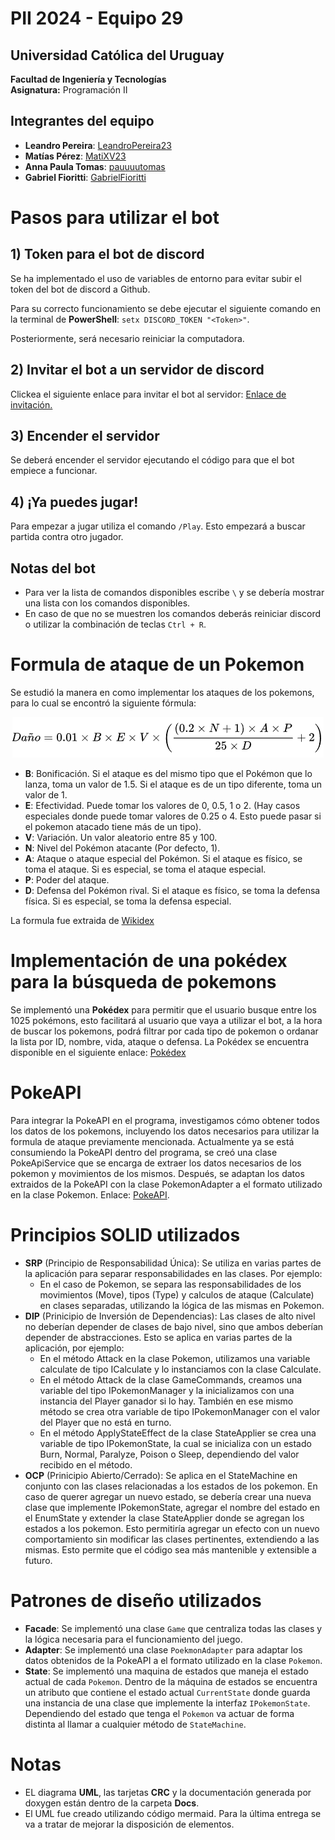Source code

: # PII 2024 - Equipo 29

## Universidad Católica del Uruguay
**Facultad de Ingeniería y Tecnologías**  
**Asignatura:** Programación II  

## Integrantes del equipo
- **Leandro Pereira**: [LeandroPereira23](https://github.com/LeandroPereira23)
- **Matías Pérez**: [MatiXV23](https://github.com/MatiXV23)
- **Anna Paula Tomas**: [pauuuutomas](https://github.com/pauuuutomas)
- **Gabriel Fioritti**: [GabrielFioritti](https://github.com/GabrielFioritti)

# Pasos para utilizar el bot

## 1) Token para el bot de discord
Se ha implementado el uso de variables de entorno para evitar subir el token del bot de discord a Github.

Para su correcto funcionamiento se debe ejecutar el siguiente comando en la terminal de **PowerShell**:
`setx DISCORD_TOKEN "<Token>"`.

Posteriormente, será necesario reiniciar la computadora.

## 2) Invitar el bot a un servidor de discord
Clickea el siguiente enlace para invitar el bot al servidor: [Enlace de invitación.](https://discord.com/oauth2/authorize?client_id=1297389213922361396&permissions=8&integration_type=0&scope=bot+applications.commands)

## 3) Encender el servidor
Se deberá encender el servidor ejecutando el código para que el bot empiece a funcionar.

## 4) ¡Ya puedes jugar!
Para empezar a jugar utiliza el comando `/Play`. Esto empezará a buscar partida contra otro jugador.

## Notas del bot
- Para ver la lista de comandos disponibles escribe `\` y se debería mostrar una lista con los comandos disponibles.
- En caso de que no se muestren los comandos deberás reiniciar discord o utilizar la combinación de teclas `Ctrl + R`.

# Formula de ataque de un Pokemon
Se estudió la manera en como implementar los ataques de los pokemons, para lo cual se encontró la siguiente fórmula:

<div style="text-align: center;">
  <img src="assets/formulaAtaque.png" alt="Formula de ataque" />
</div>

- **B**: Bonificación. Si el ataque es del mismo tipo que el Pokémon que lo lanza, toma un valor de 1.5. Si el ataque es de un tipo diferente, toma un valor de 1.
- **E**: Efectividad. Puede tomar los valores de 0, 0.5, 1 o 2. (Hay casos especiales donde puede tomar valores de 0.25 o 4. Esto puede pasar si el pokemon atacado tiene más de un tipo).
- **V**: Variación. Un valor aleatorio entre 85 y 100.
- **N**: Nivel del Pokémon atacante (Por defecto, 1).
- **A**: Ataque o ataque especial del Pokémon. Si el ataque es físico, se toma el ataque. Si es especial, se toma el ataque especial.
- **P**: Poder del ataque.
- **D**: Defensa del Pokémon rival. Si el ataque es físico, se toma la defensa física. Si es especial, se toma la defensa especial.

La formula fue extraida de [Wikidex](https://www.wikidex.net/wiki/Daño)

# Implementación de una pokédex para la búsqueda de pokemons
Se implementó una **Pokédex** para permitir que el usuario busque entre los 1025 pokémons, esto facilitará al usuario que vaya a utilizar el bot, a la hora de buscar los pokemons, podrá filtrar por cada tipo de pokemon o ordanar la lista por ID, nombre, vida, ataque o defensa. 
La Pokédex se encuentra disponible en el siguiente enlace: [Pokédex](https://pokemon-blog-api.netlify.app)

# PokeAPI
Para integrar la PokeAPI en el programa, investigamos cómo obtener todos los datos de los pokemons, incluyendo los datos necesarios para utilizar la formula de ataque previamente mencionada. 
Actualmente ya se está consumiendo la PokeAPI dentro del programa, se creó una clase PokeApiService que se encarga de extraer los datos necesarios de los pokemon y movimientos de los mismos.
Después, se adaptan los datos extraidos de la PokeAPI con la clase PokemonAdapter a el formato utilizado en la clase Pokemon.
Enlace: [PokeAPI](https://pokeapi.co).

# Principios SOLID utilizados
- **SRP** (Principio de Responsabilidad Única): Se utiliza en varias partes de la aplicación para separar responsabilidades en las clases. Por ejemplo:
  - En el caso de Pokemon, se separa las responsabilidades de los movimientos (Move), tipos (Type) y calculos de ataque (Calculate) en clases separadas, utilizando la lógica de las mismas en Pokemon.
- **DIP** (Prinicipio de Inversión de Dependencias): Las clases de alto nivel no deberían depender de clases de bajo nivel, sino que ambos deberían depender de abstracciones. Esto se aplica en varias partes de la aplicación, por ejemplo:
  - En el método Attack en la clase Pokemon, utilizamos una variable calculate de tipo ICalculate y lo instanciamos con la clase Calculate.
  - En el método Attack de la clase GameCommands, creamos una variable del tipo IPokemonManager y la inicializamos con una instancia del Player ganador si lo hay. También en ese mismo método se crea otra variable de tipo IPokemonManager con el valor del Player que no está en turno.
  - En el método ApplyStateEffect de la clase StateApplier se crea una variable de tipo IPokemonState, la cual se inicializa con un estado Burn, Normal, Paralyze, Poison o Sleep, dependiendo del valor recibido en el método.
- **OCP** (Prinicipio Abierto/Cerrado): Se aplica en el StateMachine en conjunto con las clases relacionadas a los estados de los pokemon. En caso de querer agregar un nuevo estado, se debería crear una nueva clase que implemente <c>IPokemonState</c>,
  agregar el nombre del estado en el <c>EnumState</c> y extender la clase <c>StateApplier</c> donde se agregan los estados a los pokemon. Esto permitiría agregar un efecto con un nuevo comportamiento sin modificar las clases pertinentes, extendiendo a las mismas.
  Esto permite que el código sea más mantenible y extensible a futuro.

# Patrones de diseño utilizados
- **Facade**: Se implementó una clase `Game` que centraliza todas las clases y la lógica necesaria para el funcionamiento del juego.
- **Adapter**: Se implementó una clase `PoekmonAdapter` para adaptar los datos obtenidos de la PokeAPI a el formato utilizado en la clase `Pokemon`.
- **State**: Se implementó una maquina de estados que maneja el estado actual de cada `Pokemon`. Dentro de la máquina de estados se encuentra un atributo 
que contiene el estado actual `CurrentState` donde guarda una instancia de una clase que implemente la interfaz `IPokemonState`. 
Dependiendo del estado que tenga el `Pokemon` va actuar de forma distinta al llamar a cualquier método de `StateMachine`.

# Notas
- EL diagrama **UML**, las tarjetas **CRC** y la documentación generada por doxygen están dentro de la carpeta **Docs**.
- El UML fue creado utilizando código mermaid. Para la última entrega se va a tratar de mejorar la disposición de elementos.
= = =
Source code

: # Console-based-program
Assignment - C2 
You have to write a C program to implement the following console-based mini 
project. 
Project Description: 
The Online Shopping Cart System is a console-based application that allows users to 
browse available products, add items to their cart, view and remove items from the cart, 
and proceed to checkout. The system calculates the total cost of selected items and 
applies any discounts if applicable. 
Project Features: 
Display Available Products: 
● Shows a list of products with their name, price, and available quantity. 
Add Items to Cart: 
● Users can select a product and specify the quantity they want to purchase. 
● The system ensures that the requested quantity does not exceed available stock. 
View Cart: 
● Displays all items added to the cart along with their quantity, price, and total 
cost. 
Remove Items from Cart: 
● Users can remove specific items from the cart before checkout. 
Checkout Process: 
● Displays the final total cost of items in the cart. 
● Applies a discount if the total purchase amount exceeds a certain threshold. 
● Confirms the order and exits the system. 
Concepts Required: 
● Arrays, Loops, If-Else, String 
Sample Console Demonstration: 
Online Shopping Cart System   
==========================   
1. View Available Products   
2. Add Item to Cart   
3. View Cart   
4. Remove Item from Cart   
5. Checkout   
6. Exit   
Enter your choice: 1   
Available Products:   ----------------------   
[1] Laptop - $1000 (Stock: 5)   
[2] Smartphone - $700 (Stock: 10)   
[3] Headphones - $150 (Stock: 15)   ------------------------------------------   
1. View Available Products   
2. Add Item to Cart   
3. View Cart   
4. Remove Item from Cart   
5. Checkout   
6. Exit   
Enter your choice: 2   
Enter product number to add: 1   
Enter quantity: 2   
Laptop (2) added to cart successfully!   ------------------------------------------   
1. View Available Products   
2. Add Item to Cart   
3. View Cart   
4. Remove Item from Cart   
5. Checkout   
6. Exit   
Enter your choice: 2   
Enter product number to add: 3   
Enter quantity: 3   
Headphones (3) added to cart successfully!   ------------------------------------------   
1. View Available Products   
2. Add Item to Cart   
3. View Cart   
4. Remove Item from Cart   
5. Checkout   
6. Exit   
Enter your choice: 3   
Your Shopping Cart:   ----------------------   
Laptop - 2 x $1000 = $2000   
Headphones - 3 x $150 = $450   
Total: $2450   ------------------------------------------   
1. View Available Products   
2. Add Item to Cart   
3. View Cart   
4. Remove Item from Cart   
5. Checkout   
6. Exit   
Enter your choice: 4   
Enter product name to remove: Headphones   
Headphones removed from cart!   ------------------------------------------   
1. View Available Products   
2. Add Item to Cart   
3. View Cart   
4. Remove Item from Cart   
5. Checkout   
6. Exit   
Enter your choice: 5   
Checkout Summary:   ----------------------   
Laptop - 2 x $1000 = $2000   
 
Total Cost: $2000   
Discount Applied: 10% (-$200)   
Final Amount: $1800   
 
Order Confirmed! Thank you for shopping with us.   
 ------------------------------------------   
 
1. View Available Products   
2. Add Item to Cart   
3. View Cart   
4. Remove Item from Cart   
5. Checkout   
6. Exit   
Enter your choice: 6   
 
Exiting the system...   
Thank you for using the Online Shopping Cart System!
= = =
WORK ITEM → Transcribe the lines above between the line holding "- **D**: Defensa" and the line holding "Enlace: [PokeAPI](https://pokeapi.co).", inclusive, exactly as they stand and with nothing added.

WORKED SOLUTION →
- **D**: Defensa del Pokémon rival. Si el ataque es físico, se toma la defensa física. Si es especial, se toma la defensa especial.

La formula fue extraida de [Wikidex](https://www.wikidex.net/wiki/Daño)

# Implementación de una pokédex para la búsqueda de pokemons
Se implementó una **Pokédex** para permitir que el usuario busque entre los 1025 pokémons, esto facilitará al usuario que vaya a utilizar el bot, a la hora de buscar los pokemons, podrá filtrar por cada tipo de pokemon o ordanar la lista por ID, nombre, vida, ataque o defensa. 
La Pokédex se encuentra disponible en el siguiente enlace: [Pokédex](https://pokemon-blog-api.netlify.app)

# PokeAPI
Para integrar la PokeAPI en el programa, investigamos cómo obtener todos los datos de los pokemons, incluyendo los datos necesarios para utilizar la formula de ataque previamente mencionada. 
Actualmente ya se está consumiendo la PokeAPI dentro del programa, se creó una clase PokeApiService que se encarga de extraer los datos necesarios de los pokemon y movimientos de los mismos.
Después, se adaptan los datos extraidos de la PokeAPI con la clase PokemonAdapter a el formato utilizado en la clase Pokemon.
Enlace: [PokeAPI](https://pokeapi.co).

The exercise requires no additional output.